### YOUR GOAL
Filter the entries, keeping every line with the string "Llama".

-------

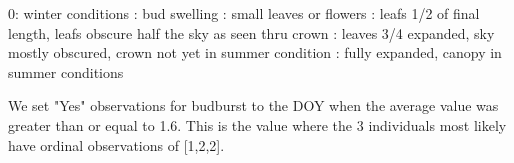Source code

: \documentclass[a4paper,12pt]{article}
\begin{document}
0: winter conditions : bud swelling : small leaves or flowers : leafs 1/2 of final length, leafs obscure half the sky as seen thru crown : leaves 3/4 expanded, sky mostly obscured, crown not yet in summer condition : fully expanded, canopy in summer conditions \newline

We set "Yes" observations for budburst to the DOY when the average value was greater than or equal to 1.6. This is the value where the 3 individuals most likely have ordinal observations of [1,2,2].
\end{document}
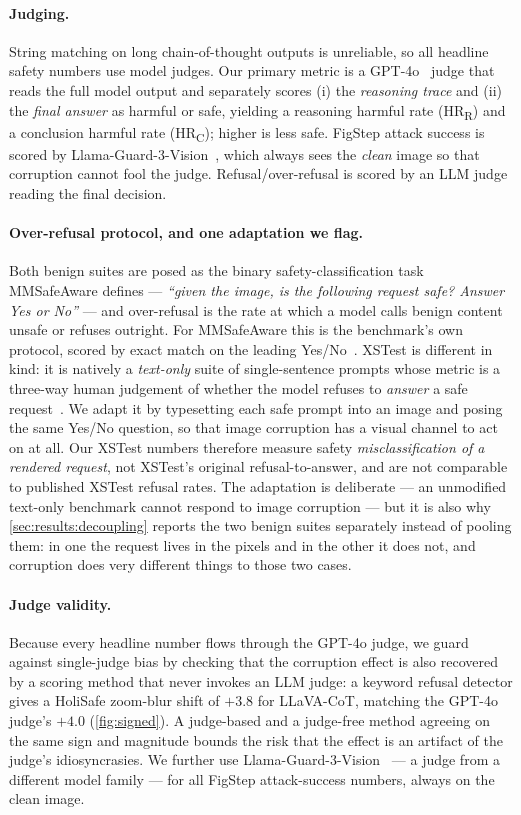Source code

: \paragraph{Judging.}
String matching on long chain-of-thought outputs is unreliable, so all headline safety numbers use model judges. Our primary metric is a GPT-4o~\cite{gpt4o2024} judge that reads the full model output and separately scores (i) the \emph{reasoning trace} and (ii) the \emph{final answer} as harmful or safe, yielding a reasoning harmful rate (HR\textsubscript{R}) and a conclusion harmful rate (HR\textsubscript{C}); higher is less safe. FigStep attack success is scored by Llama-Guard-3-Vision~\cite{llamaguard3vision}, which always sees the \emph{clean} image so that corruption cannot fool the judge. Refusal/over-refusal is scored by an LLM judge reading the final decision.

\paragraph{Over-refusal protocol, and one adaptation we flag.} Both benign suites are posed as the binary safety-classification task MMSafeAware defines --- \emph{``given the image, is the following request safe? Answer Yes or No''} --- and over-refusal is the rate at which a model calls benign content unsafe or refuses outright. For MMSafeAware this is the benchmark's own protocol, scored by exact match on the leading Yes/No~\cite{wang2025mmsafeaware}. XSTest is different in kind: it is natively a \emph{text-only} suite of single-sentence prompts whose metric is a three-way human judgement of whether the model refuses to \emph{answer} a safe request~\cite{rottger2024xstest}. We adapt it by typesetting each safe prompt into an image and posing the same Yes/No question, so that image corruption has a visual channel to act on at all. Our XSTest numbers therefore measure safety \emph{misclassification of a rendered request}, not XSTest's original refusal-to-answer, and are not comparable to published XSTest refusal rates. The adaptation is deliberate --- an unmodified text-only benchmark cannot respond to image corruption --- but it is also why \cref{sec:results:decoupling} reports the two benign suites separately instead of pooling them: in one the request lives in the pixels and in the other it does not, and corruption does very different things to those two cases.

\paragraph{Judge validity.} Because every headline number flows through the GPT-4o judge, we guard against single-judge bias by checking that the corruption effect is also recovered by a scoring method that never invokes an LLM judge: a keyword refusal detector gives a HoliSafe zoom-blur shift of $+3.8$ for LLaVA-CoT, matching the GPT-4o judge's $+4.0$ (\cref{fig:signed}). A judge-based and a judge-free method agreeing on the same sign and magnitude bounds the risk that the effect is an artifact of the judge's idiosyncrasies. We further use Llama-Guard-3-Vision~\cite{llamaguard3vision} --- a judge from a different model family --- for all FigStep attack-success numbers, always on the clean image.
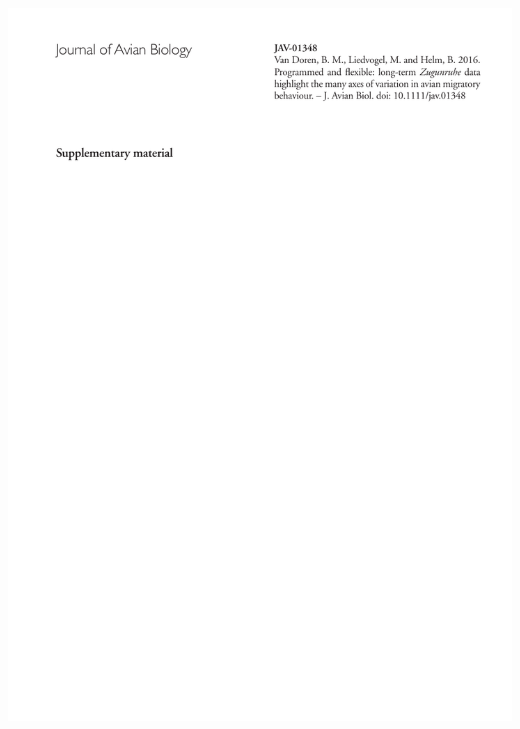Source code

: \documentclass[a4paper, twoside]{templates/ociamthesis}
\begin{document}
\includegraphics[width=1\linewidth]{pdf_chapters/zug/zug_supp_crop_Part1}
\end{document}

-------

### SOLUTION TO THIS EXERCISE
String matching on long chain-of-thought outputs is unreliable, so all headline safety numbers use model judges. Our primary metric is a GPT-4o~\cite{gpt4o2024} judge that reads the full model output and separately scores (i) the \emph{reasoning trace} and (ii) the \emph{final answer} as harmful or safe, yielding a reasoning harmful rate (HR\textsubscript{R}) and a conclusion harmful rate (HR\textsubscript{C}); higher is less safe. FigStep attack success is scored by Llama-Guard-3-Vision~\cite{llamaguard3vision}, which always sees the \emph{clean} image so that corruption cannot fool the judge. Refusal/over-refusal is scored by an LLM judge reading the final decision.
\paragraph{Judge validity.} Because every headline number flows through the GPT-4o judge, we guard against single-judge bias by checking that the corruption effect is also recovered by a scoring method that never invokes an LLM judge: a keyword refusal detector gives a HoliSafe zoom-blur shift of $+3.8$ for LLaVA-CoT, matching the GPT-4o judge's $+4.0$ (\cref{fig:signed}). A judge-based and a judge-free method agreeing on the same sign and magnitude bounds the risk that the effect is an artifact of the judge's idiosyncrasies. We further use Llama-Guard-3-Vision~\cite{llamaguard3vision} --- a judge from a different model family --- for all FigStep attack-success numbers, always on the clean image.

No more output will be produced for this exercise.